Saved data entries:
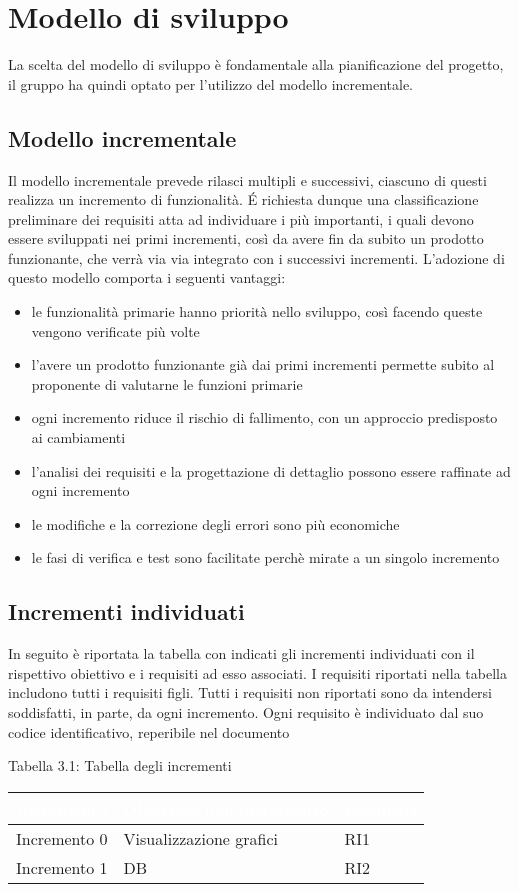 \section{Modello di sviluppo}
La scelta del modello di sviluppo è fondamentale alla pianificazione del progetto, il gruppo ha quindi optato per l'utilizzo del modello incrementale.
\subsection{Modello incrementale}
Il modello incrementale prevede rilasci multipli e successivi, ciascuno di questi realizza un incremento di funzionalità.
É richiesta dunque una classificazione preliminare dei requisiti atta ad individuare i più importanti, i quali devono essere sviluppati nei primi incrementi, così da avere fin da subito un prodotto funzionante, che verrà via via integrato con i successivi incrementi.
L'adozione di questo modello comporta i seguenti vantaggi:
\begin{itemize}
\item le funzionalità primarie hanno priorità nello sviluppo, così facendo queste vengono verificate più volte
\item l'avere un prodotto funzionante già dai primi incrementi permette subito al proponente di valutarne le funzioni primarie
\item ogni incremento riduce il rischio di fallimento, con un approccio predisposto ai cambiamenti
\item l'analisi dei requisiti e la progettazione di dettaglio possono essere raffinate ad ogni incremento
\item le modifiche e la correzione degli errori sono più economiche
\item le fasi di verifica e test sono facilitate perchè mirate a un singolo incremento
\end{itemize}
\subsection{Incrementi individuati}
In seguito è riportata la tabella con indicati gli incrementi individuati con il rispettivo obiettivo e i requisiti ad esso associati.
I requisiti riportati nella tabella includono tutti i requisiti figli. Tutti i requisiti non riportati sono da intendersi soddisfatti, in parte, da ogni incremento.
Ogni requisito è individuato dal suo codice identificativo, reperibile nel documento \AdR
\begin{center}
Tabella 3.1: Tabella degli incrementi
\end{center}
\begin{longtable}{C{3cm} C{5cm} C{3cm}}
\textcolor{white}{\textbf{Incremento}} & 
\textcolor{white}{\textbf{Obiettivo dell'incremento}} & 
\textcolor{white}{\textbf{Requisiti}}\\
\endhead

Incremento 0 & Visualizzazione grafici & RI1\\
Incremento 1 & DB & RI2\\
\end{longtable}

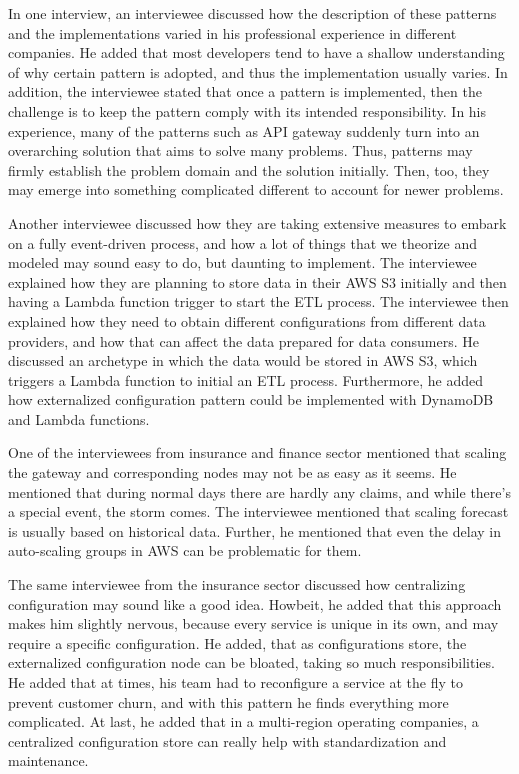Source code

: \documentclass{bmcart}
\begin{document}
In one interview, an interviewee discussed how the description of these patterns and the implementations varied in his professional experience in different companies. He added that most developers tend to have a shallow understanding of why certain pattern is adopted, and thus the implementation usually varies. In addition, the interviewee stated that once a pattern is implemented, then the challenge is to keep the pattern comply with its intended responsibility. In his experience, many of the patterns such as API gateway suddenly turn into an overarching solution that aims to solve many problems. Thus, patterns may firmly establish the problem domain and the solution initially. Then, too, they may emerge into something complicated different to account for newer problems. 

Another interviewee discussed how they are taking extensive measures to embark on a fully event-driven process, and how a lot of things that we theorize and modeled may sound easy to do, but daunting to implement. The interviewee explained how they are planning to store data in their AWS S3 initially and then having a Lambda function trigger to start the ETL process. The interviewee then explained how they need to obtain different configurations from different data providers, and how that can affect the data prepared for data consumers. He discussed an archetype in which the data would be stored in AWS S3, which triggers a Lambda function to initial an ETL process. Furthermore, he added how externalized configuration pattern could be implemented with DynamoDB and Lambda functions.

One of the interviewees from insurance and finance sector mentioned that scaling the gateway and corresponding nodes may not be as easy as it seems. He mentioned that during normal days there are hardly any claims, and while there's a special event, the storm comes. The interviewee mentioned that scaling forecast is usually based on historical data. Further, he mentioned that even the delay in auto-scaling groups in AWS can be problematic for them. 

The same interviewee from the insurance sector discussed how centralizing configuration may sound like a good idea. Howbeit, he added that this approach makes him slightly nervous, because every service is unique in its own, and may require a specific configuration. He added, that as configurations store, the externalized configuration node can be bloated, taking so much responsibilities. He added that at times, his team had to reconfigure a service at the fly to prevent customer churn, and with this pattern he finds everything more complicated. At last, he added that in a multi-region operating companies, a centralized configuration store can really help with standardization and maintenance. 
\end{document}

- **What you will do**: Each line holding the word "longtable" must be pulled from the records.

- **Output**:
\begin{longtable}{C{3cm} C{5cm} C{3cm}}
\end{longtable}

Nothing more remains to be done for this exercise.